The report showed that GDP decreased by 1.0% in the first quarter compared to the initial estimate for a 0.1% uptick. Economists had been expecting the revised data to show a somewhat smaller contraction of about 0.5%.
While some economists are holding the retraction up as proof that the wheels are coming off the post-recession recovery in America, James Dowey of Neptune expected the first quarter growth figure to be disappointing due to the extreme weather experienced across the country in January and February.
By creating a measure of the weather called heating degree days, Dowey and his team found that the weather was negatively correlated with job growth across state; the economy suffered in the regions where the weather was worst.
Speaking in March Dowey said: “We found that it was totally feasible that bad economic data could be down to the weather. There has been geographical divergence over the last month as Florida and Texas begin to pick up.”
Following the announcement of the disappointing data, US stock markets fell – with the S&P 500 losing five points. But the index has already begun to climb again and recover the points it lost, as it verifies little can derail this rally.
The stock market has proved remarkably resilient to negative economic and political events. Last October U.S. politicians failed to reach a budget agreement and as a result of that we had the government shutting down.
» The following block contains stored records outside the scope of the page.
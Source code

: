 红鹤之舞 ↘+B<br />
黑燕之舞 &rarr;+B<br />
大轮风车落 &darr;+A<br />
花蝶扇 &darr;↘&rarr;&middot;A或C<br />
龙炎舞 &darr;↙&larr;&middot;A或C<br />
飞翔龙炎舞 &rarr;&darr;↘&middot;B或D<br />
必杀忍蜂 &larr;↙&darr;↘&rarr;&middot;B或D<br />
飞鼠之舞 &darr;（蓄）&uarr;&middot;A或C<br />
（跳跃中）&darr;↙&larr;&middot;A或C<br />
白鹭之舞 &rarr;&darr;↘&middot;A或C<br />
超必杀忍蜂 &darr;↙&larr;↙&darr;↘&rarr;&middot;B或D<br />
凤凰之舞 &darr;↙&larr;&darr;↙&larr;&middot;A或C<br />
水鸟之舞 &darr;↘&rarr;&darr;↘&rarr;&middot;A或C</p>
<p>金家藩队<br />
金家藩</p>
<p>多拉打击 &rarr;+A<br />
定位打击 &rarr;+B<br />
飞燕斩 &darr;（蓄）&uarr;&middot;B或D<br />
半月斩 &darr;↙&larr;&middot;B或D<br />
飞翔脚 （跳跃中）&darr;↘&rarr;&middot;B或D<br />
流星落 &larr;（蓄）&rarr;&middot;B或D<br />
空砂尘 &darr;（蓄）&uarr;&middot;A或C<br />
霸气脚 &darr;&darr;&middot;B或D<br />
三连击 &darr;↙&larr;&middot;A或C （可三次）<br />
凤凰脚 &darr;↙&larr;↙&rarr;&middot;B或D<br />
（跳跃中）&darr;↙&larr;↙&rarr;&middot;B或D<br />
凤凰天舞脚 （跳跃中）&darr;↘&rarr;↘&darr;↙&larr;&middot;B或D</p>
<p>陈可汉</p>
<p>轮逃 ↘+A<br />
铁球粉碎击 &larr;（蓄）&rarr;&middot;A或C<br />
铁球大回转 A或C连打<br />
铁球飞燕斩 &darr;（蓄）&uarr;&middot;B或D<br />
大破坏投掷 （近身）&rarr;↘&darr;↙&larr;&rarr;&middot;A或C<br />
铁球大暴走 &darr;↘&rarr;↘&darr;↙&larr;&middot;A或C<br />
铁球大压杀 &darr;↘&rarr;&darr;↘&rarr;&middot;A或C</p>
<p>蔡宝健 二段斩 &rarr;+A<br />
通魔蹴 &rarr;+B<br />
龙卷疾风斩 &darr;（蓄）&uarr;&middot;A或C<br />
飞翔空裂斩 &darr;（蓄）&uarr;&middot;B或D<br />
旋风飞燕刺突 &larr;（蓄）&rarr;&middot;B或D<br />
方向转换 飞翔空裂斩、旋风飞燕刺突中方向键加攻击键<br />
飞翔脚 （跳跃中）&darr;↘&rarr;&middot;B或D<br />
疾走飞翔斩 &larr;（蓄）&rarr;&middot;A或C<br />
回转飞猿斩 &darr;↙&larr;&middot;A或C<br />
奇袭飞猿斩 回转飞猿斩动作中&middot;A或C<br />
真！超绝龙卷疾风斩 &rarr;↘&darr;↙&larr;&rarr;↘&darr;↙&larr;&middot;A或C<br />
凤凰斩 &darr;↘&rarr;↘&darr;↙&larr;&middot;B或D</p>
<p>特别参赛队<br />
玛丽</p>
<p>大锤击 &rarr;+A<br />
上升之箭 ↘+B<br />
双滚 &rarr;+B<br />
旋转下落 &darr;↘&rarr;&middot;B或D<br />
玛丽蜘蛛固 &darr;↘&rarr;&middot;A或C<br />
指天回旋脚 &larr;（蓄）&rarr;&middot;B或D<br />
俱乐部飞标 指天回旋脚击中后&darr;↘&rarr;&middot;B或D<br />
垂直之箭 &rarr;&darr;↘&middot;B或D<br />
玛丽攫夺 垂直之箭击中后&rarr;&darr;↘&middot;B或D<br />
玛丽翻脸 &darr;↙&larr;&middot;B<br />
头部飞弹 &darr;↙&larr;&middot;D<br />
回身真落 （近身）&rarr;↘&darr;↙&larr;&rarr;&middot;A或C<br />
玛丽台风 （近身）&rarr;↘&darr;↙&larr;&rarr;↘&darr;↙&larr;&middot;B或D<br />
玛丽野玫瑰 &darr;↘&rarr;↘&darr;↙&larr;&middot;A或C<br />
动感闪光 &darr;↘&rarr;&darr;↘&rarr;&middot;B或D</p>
At the same time, the U.S. was coming up towards its debt ceiling; the point at which you can't allow debt to raise any further.
But despite these threats, US equities continued to climb – and the S&P 500 was the best performing index of 2013.
In other news, pending home sales in the US increased for the second consecutive month in April, according to a report released by the National Association of Realtors on Thursday, although pending sales rose by much less than economists had anticipated.